I read the actual motion from ABC councillor Mike Klassen. It’s long for a motion like this, three pages, but actually pretty empty. Seven WHEREAS clauses, six of them about Vancouver being a tech hub and Serve Robotics being an established U.S. leader. Three operative clauses: direct staff to develop the pilot with Serve, amend the Street Vending By-law to include autonomous sidewalk robots, and have the Mayor ask the Province to confirm the robots fall under “designated micro-utility devices” in Bill 23. That’s it. The word accessibility shows up once, in a preamble, and binds nothing.
It is worth saying plainly what Serve actually is. A NASDAQ-listed company headquartered in Redwood City, California, spun out of Postmates after Uber bought Postmates in 2020, currently operating in San Francisco, Los Angeles, and Chicago. The Vancouver connection is biographical: the CEO immigrated here at nineteen, and the company ran a two-week Pizza Hut trial at a single Vancouver location in 2022. That is the entirety of the local tie. If the pilot scales, the rents flow to a U.S. balance sheet. The externalities stay on Vancouver sidewalks.
This is part of a trend where governments at every level are, to quote Avi Lewis, “refusing to goddamn govern”. Elected officials like Meiszner and Klassen imagine their job is to accelerate technology adoption. Clear the runway for innovators. Don’t get left behind. Whichever arrogant U.S. firm shows up with a product to test on a Canadian street on Canadians, the answer must be YES, with a six-month pilot and a polite request that staff monitor. Regulating in the public interest, planning for collective benefit or community safety, asking who pays and who captures the gains: these all get filed under friction and obstruction, the kind a “very serious politician” learns to ignore.

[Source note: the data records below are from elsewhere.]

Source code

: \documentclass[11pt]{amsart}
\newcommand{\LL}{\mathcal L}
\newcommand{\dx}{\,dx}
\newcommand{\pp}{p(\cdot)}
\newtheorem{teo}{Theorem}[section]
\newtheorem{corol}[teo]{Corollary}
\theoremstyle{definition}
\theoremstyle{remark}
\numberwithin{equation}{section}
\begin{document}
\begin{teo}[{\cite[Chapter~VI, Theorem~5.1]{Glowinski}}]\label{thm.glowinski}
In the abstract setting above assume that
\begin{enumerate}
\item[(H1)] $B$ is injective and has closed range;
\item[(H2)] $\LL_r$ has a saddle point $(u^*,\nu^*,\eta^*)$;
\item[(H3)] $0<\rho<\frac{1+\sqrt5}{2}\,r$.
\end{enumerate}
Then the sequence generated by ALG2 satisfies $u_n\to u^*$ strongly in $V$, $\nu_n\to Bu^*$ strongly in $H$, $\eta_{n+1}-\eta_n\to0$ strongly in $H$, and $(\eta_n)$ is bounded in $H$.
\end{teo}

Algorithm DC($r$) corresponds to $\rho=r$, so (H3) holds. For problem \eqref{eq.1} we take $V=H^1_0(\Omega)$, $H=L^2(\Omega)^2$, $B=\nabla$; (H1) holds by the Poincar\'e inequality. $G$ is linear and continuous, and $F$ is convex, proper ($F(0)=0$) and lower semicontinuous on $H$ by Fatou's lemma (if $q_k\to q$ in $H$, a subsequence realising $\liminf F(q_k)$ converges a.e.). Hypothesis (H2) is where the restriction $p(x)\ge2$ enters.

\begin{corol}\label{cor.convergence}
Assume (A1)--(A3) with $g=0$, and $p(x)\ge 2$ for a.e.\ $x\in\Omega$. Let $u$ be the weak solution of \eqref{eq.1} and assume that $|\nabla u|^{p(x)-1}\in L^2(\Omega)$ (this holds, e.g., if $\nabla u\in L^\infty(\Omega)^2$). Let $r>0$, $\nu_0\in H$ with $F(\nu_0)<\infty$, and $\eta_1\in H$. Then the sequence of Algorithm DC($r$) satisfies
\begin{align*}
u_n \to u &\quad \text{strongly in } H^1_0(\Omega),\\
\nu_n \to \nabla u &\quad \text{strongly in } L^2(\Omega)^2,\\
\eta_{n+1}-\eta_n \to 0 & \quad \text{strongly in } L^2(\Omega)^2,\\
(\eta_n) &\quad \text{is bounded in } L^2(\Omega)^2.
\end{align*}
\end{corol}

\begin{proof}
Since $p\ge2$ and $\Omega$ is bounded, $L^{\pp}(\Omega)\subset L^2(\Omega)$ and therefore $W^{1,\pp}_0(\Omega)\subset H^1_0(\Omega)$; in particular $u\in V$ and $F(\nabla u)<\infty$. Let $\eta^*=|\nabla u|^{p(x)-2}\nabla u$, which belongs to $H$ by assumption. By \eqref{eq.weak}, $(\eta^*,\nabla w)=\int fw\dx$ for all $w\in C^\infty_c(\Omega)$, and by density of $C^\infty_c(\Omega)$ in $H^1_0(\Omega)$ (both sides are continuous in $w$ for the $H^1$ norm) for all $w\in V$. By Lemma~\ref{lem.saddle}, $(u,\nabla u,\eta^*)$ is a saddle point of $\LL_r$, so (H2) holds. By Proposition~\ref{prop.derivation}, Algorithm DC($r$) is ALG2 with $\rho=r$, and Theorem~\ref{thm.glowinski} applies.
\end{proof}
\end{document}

OneCity’s Lucy Maloney made the case I wish more people in government would make during this frenzied moment. And you can see exactly what she was naming as problems once you read the motion. No required consultation with the City’s Persons with Disabilities Advisory Committee. No accessibility audit before deployment. No incident-reporting threshold. No labour-impact assessment for the entry-level couriers this displaces. No public consultation in Kitsilano or downtown. No environmental review behind the “green tech” framing and sustainability claims. The motion authorizes a private fleet and amends a by-law. The safeguards and planning are vibes only.
So, vibe coding has a sibling now: vibe governing. Ship the pilot, figure out the failure modes in production. But, illegible to the tech bros, the “failures” here have names and families. A toddler struck on the sidewalk. A blind person tripped. A wheelchair user blocked at a curb cut. A courier whose income evaporates. The people these failures land on didn’t agree to be the test and it’s not clear how they benefit yet.
A small, slow, electric robot rolling down a sidewalk is genuinely saner than a solo gig worker in a two-tonne SUV driving a donair for fifteen minutes. Three thousand times less kinetic energy to move a donair is a real benefit, and I want it. You should want it! Yet: a sidewalk robot designed around worker replacement and fastest-possible private profit is not the same machine as a sidewalk robot designed around kinetic safety, accessibility, fair work, and public ownership of the rents it generates. The hardware is identical. The political economy is where we need to take the entire fight.
Three thousand times less kinetic energy to move a donair is a real benefit, and I want it.